A handsome blonde with the slender spread-legged stance of an athlete.
“You are Nicholas Linnear?”
She had a European accent that should have been spiky but was not. She had somehow managed to soften the vowels, clear up the guttural slurring that would have been normal. He thought she must have gone to school for that.
“Yes.” The accent was definitely Eastern European, and immediately he began to catalog her facial structure.
She reached inside her Burberry, opened up a black lizard card case. “Would you come with me, please?”
“Was it your mother or father who came from Belorussiya?”
He saw that her eyes were sky blue, azure, really. They were quite intelligent. And she was superb at hiding things.
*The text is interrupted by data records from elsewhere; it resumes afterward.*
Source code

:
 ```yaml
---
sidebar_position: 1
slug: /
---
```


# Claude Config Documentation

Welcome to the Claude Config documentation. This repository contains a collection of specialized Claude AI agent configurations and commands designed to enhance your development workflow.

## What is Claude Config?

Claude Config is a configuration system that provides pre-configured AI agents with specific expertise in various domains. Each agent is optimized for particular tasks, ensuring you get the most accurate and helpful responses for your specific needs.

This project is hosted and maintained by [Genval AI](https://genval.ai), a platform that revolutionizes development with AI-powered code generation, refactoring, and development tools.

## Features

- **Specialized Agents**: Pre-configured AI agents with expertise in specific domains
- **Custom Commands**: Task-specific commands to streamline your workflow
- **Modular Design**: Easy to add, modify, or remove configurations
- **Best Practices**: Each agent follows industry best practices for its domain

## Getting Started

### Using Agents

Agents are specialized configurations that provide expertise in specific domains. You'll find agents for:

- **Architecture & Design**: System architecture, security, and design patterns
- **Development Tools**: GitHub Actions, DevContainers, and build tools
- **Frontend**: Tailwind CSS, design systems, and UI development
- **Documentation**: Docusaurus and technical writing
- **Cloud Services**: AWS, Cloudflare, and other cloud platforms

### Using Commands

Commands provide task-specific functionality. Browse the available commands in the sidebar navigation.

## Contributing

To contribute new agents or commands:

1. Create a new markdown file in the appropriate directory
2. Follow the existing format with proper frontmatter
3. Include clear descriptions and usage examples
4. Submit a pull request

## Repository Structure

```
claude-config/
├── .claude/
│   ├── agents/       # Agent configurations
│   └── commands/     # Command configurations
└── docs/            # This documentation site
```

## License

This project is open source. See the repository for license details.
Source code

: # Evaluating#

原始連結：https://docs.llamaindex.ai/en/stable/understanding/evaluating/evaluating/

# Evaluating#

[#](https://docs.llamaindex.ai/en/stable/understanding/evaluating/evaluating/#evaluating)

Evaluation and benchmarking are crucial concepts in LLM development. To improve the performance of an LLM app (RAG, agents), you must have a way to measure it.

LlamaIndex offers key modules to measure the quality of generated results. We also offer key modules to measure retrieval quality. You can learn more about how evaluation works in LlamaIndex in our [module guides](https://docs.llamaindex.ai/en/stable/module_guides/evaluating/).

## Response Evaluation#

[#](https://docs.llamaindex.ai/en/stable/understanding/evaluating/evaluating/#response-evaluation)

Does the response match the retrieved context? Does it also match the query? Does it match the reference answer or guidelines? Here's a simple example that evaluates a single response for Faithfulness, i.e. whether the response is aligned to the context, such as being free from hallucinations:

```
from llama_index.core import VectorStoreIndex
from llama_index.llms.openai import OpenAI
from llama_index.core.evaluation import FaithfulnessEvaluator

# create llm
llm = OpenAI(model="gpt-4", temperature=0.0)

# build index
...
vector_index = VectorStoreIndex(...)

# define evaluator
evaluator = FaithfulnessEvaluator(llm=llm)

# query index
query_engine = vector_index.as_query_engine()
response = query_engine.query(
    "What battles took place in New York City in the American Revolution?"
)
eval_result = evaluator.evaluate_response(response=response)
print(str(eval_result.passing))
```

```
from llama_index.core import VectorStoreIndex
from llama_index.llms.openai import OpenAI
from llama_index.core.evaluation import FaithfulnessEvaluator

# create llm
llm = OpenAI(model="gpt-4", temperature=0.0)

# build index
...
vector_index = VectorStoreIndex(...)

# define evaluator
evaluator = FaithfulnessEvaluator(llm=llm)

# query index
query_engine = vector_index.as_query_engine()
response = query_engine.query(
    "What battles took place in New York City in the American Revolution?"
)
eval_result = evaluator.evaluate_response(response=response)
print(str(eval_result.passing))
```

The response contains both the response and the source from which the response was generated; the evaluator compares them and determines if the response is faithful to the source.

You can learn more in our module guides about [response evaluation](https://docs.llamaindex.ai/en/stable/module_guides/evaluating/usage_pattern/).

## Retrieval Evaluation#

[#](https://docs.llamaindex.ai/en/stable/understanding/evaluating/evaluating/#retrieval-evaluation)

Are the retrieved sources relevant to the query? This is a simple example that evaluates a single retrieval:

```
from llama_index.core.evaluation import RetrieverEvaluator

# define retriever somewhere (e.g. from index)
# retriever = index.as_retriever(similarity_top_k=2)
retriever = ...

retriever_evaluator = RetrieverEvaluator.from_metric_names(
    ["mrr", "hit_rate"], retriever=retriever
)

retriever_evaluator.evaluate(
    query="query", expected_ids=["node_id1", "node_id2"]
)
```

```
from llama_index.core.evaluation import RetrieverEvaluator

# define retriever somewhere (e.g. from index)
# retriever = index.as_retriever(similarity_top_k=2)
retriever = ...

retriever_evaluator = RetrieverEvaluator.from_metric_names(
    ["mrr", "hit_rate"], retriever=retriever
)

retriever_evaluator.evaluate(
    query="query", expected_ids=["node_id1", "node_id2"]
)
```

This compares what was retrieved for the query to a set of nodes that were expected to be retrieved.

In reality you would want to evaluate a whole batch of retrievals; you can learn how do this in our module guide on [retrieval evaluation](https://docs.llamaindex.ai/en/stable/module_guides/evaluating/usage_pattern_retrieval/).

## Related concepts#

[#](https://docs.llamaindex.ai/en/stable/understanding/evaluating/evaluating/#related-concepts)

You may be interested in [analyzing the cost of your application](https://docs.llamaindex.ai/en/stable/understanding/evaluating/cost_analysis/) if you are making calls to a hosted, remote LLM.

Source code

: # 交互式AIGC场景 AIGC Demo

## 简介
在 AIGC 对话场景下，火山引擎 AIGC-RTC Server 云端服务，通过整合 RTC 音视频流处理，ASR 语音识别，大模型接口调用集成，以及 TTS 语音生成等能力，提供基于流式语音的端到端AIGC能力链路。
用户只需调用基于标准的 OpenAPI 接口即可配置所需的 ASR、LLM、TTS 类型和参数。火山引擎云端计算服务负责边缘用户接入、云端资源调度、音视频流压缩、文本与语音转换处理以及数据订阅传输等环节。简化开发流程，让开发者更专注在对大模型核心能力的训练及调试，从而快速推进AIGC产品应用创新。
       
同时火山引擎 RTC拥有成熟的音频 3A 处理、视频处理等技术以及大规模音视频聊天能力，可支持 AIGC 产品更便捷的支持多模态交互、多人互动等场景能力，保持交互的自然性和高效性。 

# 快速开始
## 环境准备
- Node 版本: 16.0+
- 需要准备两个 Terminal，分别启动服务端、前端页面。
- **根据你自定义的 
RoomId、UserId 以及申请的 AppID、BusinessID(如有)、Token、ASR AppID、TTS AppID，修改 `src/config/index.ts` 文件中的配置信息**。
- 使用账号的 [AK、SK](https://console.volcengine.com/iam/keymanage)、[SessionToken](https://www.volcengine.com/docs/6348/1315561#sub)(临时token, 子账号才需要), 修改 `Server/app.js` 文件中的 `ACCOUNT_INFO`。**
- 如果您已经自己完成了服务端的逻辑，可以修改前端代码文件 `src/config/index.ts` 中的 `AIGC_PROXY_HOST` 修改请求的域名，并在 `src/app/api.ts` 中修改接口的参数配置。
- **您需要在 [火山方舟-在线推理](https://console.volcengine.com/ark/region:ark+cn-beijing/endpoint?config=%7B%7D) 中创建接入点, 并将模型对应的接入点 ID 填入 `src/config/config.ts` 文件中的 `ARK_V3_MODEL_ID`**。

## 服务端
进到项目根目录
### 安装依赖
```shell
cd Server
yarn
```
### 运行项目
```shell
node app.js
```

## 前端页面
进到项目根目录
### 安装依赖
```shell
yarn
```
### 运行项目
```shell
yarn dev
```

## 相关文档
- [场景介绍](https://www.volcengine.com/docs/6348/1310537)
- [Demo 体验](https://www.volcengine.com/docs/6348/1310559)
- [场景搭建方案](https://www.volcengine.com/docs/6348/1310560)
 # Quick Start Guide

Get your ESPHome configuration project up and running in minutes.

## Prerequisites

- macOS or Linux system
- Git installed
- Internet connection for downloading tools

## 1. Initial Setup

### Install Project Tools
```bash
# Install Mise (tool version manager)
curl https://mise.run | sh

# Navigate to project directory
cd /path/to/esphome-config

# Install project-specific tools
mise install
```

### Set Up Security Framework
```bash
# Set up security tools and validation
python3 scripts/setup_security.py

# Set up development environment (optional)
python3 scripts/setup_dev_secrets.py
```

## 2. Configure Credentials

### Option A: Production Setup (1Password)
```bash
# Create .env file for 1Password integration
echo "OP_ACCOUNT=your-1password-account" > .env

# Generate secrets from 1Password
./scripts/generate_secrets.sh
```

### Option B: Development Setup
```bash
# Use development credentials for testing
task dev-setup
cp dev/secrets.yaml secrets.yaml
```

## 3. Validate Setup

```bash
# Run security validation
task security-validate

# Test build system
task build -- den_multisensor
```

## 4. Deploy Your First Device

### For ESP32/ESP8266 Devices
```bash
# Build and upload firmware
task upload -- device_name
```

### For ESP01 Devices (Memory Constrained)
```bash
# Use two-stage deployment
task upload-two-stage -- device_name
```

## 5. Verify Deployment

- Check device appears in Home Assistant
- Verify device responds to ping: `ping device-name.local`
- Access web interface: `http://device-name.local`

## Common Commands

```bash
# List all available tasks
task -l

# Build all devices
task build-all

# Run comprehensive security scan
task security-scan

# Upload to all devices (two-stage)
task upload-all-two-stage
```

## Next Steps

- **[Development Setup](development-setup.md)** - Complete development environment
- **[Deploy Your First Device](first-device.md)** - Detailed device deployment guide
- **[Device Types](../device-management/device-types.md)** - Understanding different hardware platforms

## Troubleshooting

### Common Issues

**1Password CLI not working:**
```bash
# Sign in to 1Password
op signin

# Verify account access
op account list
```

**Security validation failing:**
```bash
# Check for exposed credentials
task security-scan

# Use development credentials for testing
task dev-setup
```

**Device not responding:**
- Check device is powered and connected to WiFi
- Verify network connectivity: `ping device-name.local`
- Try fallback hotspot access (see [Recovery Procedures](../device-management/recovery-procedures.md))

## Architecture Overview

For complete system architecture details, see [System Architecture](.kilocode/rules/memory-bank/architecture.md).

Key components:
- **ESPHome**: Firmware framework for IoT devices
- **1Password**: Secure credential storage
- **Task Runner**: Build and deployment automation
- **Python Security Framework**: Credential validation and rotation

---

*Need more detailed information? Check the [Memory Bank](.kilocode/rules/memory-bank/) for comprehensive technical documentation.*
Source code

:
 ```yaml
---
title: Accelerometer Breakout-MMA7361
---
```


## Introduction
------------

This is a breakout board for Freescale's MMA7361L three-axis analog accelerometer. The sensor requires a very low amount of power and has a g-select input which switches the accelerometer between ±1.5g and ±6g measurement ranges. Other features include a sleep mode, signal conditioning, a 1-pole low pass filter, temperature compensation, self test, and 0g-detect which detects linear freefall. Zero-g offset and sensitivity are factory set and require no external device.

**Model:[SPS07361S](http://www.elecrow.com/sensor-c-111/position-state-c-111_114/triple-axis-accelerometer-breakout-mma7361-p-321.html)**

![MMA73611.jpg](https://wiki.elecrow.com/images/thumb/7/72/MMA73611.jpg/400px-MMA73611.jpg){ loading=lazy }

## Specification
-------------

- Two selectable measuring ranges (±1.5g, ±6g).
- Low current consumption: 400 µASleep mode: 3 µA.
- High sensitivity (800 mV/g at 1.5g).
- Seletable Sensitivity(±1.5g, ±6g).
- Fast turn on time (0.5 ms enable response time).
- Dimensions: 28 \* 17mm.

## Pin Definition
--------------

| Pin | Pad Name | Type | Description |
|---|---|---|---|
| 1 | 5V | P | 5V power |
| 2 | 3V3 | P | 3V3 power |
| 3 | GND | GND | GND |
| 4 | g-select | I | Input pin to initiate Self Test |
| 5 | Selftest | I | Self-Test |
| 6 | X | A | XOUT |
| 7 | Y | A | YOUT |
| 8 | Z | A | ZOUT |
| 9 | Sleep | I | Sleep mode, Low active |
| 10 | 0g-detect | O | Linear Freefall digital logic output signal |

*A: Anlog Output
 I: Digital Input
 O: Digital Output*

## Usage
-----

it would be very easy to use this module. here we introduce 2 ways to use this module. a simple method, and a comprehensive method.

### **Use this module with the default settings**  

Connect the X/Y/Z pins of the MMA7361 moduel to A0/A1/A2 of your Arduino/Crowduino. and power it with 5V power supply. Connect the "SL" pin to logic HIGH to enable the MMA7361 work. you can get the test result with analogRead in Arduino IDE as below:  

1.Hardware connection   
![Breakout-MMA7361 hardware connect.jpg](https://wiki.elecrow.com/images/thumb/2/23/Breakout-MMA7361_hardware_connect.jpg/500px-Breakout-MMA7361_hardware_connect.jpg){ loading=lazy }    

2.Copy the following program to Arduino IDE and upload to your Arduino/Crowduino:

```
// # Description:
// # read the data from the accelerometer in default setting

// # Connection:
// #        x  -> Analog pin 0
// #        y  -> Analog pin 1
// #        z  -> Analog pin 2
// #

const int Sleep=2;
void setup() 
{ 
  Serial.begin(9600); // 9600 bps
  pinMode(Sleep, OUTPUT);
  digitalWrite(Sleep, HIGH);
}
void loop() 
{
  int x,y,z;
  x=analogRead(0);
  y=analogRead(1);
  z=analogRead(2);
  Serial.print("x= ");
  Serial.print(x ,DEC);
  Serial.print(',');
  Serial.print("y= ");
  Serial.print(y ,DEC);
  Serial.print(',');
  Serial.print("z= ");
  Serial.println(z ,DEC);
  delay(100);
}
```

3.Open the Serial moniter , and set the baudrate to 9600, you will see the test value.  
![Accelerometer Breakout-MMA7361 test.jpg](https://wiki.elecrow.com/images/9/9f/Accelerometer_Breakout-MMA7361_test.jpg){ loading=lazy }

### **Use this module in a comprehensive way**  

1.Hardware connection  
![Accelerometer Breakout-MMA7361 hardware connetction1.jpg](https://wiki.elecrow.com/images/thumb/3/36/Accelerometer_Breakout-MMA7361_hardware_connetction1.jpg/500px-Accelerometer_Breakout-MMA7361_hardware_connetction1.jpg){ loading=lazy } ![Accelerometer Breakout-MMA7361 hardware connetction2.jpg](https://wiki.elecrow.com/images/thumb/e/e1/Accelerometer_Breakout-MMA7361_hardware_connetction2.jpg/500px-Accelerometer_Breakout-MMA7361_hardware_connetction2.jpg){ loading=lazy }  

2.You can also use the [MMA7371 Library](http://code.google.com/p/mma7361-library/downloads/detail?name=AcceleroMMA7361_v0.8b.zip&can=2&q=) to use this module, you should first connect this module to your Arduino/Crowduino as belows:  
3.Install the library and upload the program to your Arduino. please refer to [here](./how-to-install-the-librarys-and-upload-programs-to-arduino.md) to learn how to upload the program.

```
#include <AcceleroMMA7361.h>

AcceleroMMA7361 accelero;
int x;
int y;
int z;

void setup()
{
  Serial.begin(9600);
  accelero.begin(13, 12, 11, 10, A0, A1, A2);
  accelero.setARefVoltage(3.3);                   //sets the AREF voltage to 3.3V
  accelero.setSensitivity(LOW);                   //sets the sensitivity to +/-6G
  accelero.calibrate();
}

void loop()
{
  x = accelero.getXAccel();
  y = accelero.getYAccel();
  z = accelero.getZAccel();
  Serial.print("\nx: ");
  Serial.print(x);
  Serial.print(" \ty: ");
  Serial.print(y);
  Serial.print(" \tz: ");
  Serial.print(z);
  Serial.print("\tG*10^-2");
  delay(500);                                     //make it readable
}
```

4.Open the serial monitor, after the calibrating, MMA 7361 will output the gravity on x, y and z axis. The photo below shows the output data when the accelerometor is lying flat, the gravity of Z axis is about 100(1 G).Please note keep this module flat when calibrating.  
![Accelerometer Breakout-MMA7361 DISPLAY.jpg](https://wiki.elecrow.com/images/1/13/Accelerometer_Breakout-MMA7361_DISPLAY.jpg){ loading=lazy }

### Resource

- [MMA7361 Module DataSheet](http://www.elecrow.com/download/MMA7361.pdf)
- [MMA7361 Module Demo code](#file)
He found that despite the inconvenience she was causing him he liked her.
He took her opened card case from her hand and peered down at it. “Gospadja Tanya Vladimova, vstraychayetzye Craig Allonge. On rabotayet dla Tomkina Industrii.”
The shock registered on her face even as she nodded at the mystified Allonge in response to the introduction. She brushed her thick hair back from the side of her face and he saw that her nails were square cut and clear lacquered. Obviously she worked with her hands, and this interested him.
“It was my father who was born in Belorussiya,” she said in the same language.
“Do you take after him in more ways than just looks?”
“He was a very dedicated man,” she said. “Extremely dogged when the occasion called for it. He was a rural policeman. My mother was from Birobidzhan.”
There was an immediate flash in her eyes, a kind of challenge and a hint of something more. Nicholas knew how it must have been for her family inside Russia. What with a White Russian for a father and a Russian Jew for a mother there must not have been many options open to them. Her father had taken one obvious one; had others in the family taken the other?
“How many of you were dissidents?” he said softly.
She gave him an odd searching look for a moment and he was made peculiarly uncomfortable. Then it was gone, her face had cleared, and like the blank face of a computer terminal, she began again. “Enough so that my father had a great deal of time to grieve.”